組上絵と絵本の関係?
先日、『大古事記展』に行ったら、「組上絵(くみあげえ)」なるものが展示されていた。ヤマタノオロチ退治を題材にしたもの。
組上絵は、江戸時代から明治時代にかけて作られたおもちゃの一種で、のりしろの付いた絵を切り抜いて、立てて貼って作るジオラマのようなもの。芝居で使う書割のイメージです。上方の方では立版古(たてばんこ)とも呼ばれていたとか。「組上灯籠」とも。

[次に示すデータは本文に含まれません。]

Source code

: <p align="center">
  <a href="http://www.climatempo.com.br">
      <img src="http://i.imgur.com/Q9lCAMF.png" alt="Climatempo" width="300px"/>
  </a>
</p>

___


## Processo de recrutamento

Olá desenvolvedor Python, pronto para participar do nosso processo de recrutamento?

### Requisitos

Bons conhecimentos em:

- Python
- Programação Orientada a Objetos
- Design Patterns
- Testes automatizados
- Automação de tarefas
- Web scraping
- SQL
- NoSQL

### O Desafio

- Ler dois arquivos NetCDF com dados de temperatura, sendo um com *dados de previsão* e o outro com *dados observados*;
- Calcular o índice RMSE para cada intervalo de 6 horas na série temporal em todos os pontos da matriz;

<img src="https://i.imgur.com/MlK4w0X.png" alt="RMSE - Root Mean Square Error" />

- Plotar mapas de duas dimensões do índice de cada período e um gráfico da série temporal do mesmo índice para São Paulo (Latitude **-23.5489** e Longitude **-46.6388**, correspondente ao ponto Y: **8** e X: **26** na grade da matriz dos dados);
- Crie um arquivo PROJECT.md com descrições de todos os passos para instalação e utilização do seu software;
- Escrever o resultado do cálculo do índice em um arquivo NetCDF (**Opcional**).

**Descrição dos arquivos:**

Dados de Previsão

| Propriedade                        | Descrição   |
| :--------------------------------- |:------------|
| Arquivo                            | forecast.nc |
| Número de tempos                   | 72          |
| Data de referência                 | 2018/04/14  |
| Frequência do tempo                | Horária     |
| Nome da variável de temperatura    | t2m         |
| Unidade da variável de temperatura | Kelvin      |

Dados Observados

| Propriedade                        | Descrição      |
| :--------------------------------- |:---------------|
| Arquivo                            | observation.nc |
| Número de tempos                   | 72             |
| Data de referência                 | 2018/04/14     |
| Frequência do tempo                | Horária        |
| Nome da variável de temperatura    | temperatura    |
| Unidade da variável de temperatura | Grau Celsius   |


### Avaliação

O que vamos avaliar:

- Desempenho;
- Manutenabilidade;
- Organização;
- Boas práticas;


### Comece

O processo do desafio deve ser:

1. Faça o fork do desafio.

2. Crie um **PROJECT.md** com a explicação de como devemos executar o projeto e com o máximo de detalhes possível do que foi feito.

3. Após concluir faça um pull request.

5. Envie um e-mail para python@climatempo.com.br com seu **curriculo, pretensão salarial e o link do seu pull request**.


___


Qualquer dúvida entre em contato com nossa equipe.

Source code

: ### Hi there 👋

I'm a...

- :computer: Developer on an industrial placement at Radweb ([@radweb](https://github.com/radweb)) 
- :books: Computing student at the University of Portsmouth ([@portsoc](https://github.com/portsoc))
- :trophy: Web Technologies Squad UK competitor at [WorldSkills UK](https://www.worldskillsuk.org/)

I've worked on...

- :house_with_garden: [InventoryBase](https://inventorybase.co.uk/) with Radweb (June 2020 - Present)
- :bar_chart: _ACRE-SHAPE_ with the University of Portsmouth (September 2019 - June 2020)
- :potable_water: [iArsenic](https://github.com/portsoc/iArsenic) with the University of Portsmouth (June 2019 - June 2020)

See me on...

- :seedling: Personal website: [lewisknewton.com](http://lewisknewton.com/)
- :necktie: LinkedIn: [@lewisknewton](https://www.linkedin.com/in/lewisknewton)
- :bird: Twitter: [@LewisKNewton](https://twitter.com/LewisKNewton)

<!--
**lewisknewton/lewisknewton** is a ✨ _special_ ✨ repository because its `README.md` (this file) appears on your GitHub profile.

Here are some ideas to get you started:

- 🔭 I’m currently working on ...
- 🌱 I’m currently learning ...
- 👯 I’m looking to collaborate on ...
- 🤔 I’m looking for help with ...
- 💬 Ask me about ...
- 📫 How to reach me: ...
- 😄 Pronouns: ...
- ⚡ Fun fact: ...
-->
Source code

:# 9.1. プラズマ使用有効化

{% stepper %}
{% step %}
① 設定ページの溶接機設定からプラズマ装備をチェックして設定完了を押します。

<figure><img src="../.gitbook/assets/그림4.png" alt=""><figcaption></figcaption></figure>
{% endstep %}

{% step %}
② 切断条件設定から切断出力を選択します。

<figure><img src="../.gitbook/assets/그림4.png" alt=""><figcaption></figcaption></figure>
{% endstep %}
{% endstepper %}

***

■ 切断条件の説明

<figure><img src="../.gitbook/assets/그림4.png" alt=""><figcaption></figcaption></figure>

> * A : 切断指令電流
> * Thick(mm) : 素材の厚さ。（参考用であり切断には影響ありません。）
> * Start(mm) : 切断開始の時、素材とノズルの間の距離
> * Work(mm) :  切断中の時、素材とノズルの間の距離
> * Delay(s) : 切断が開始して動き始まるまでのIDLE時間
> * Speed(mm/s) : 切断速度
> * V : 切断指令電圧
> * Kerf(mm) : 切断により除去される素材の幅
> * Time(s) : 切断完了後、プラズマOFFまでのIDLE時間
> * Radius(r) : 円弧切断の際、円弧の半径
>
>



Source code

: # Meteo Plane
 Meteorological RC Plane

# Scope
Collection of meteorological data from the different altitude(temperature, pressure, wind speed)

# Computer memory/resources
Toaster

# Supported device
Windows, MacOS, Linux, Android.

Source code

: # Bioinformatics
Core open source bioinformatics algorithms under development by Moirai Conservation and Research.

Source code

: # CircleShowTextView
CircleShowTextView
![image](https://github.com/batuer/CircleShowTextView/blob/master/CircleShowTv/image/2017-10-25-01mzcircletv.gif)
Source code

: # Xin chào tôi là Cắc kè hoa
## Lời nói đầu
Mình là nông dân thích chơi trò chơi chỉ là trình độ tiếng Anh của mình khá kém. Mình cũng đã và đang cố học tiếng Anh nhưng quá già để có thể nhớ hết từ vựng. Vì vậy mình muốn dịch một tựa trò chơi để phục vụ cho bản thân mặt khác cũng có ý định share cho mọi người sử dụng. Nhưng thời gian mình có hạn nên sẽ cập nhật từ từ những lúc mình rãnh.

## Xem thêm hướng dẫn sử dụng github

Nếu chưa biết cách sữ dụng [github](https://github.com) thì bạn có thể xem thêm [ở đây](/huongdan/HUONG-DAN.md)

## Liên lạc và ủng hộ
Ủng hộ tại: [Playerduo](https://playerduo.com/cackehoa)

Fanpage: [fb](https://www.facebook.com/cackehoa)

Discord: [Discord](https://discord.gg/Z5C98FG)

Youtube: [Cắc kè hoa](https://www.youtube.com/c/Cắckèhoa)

今のように、贅沢に切り抜き、余った部分は捨てるというのではなく、一枚の紙に無駄なくぎっしりと詰まったパーツを切り抜いて配置すれば、一枚の紙の時には想像もできなかった情景が浮かび上がります。
これは面白いなあ、しかけ絵本の原型かなあと思い、しかけ絵本の歴史とそれとの相関性を、後日tantanに訊ねました。
「知りません」
ああ、そうですか……。
組上絵は、勿論切り取ったら二度と元には戻せないという点でしかけ絵本とは異なるのですが、逆に配置の工夫によっていろんな創造ができます。しかけ絵本の残念なところは、作者の意図した通りにしか動かないこと。絵本の中から飛び出す感じが楽しかったり、手で動かせるのはすごく面白いのですが、遊びの幅にいささか限界が。
いつか、作り手の芸術性を損なわず、かつ自由で創造性のある遊び方ができるしかけ絵本ができればいいなと空想しています。
この組上絵、浮世絵などの昔の題材で幾つか出ているようなので(立版古で表記されていることが多い)、自分の楽しみとしてトライしてみようかな……。現代版の題材もたくさん出てきたら、また面白いかもしれません。